Improvisation Masterclass with the Sara Serpa Trio: “Close Up”

Abstract

The main purpose of the masterclass conducted the Sara Serpa Trio at Escola Superior de Música de Lisboa in October 17th, 2019, was to discuss the creative process behind the performance of voice, cello and saxophone trio. The masterclass focused on playing a selection of original compositions with emphasis on developing musical interaction. Sara Serpa (voice), Ingrid Laubrock (saxophone) and Erik Friedlander (cello) also discussed the sources of inspiration that frame the trio compositional and improvisational processes.

 Close Up can be explained, interpreted, and heard through multiple angles of its creative process and performance.

The configuration of voice, saxophone and cello exposes each instrument in a vulnerability that sometimes verges on discomfort, much like a Close Up photograph that is saturated with detail. As a trio,we are faced with the challenges of finding a way to work together while playing within this hyper-detailed setting and this uneasy close range. From within this exposure, we look for cohesion, and collective sound. I wrote the material, but the music took shape in the process of our rehearsals and the time we spent together, discussing and trying. The recording process, too, continued the concept of exposure. All of us were present in the same room as we recorded, taking away the possibility of correcting mistakes — no chance of going back.

The compositions themselves also reveal Close Ups of different episodes in my life. Each episode as it took place by itself felt simultaneously important and isolated. Put together the episodes create a whole — life itself, with its moments of joy and sadness. The compositions assume the different languages from throughout my life. In English, my adopted second language, there are texts by two women whose writing I greatly admire: Virginia Woolf and philosopher and feminist Luce Irigaray. Portuguese, my mother tongue, appears in “Pássaros”, a poem by the late Ruy Bello, gone too soon. Departure from and avoidance of language is part of my work. When I come to sing or compose, in the moment I lack words, I sing sounds. Sounds that alone find their meaning. The wordless voice becomes another Close Up of a moment, emotion or expression. There are different challenges imposed on the voice in this music — to create a background, to hold down a bass line, to sing long tones that become textures, to traverse complex lines, to find its place without a harmonic instrument, to be independent, to feature as a solo, to act in ensemble. These are all challenging situations, from which I am continually learning: to find the place for my human voice.

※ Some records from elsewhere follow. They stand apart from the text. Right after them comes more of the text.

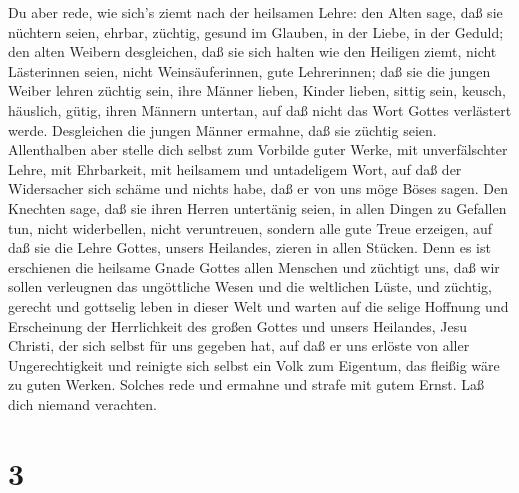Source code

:  Du aber rede, wie sich's ziemt nach der heilsamen Lehre:
 den Alten sage, daß sie nüchtern seien, ehrbar, züchtig,
gesund im Glauben, in der Liebe, in der Geduld;  den alten
Weibern desgleichen, daß sie sich halten wie den Heiligen ziemt, nicht
Lästerinnen seien, nicht Weinsäuferinnen, gute Lehrerinnen; 
daß sie die jungen Weiber lehren züchtig sein, ihre Männer lieben,
Kinder lieben,  sittig sein, keusch, häuslich, gütig, ihren
Männern untertan, auf daß nicht das Wort Gottes verlästert werde.
 Desgleichen die jungen Männer ermahne, daß sie züchtig
seien.  Allenthalben aber stelle dich selbst zum Vorbilde
guter Werke, mit unverfälschter Lehre, mit Ehrbarkeit,  mit
heilsamem und untadeligem Wort, auf daß der Widersacher sich schäme und
nichts habe, daß er von uns möge Böses sagen.  Den Knechten
sage, daß sie ihren Herren untertänig seien, in allen Dingen zu Gefallen
tun, nicht widerbellen,  nicht veruntreuen, sondern alle
gute Treue erzeigen, auf daß sie die Lehre Gottes, unsers Heilandes,
zieren in allen Stücken.  Denn es ist erschienen die
heilsame Gnade Gottes allen Menschen  und züchtigt uns, daß
wir sollen verleugnen das ungöttliche Wesen und die weltlichen Lüste,
und züchtig, gerecht und gottselig leben in dieser Welt 
und warten auf die selige Hoffnung und Erscheinung der Herrlichkeit des
großen Gottes und unsers Heilandes, Jesu Christi,  der sich
selbst für uns gegeben hat, auf daß er uns erlöste von aller
Ungerechtigkeit und reinigte sich selbst ein Volk zum Eigentum, das
fleißig wäre zu guten Werken.  Solches rede und ermahne und
strafe mit gutem Ernst. Laß dich niemand verachten.

\hypertarget{section-2}{%
\section{3}\label{section-2}}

Finally, at the time I was writing and working on this music, the film Close Up by Iranian director Abbas Kiarostami appeared in my life. The film was transformative for me, and has stayed alive in my mind as very few films are able to do. It is inspired by real life events and performed by the participants themselves—the people involved in the events become the subjects of the film. Subjects become objects,the viewers become the actors, and the actor(s) become(s) the director(s), as they reenact and reconstruct present and past events. Cinephile Sabzian fraudulently impersonates a well-known Iranian filmmaker to get access to a family’s house and daily private life. With the pretense that the family members and their house are ideal for his new film, he spends weeks in the house until his fraud is eventually discovered and he is taken to court. Sabzian is the anti-hero, in the sense that he lies and deceives. And yet it is impossible to see him as a bad person. The way he naively speaks and behaves shows his humanity and suffering. In the film, while Sabzian is in the courtroom, in a real-life trial, Kiarostami interviews him, showing a Close Up pan of his face:

 

Sabzian: “....Then a good man comes up and portrays all my sufferings in his films and I can watch them again and again. They show the evil faces of those who play with the lives of others, the rich who pay no attention to

the most basic needs of the poor. For that reason I felt compelled to read this script. I read it and it brought calm to my heart. It says the things I wish to express.”

Kiarostami: “...Now that you have interpreted this role, are you a better actor or director?”

Sabzian: “I don’t want to brag, but I am more interested in acting. I feel that I can express all the bad experiences I have had, all the deprivations I have had inside me. I believe I can make others feel my feelings through acting.”

Kiarostami: “Aren’t you acting right now? What are you doing in this present moment?”

Sabzian: “I am talking about my suffering. I am not acting. I speak from my heart. It is not acting. For me, art is the experience of what you feel inside. If someone can nurture that experience...it is like what Tolstoy says, art is the experience felt by the artist and made public to his audience. Given all the positive feelings I have experienced, just as deprivation and suffering, and my interest in acting, I believe I could be a great actor and communicate that inner reality.”

Kiarostami: “Why did you pretend to be a director and not an actor?”

Sabzian: “To interpret a director’s role is in itself acting. For me, that is acting.”

Kiarostami: “What role would you like to interpret?”

Sabzian: “Myself.”

Kiarostami: “Haven’t you done that already?”

Sabzian: (Silence)

 

In Close Up we, together, become actors and directors, performers and listeners, the others and ourselves. You too are part of this process.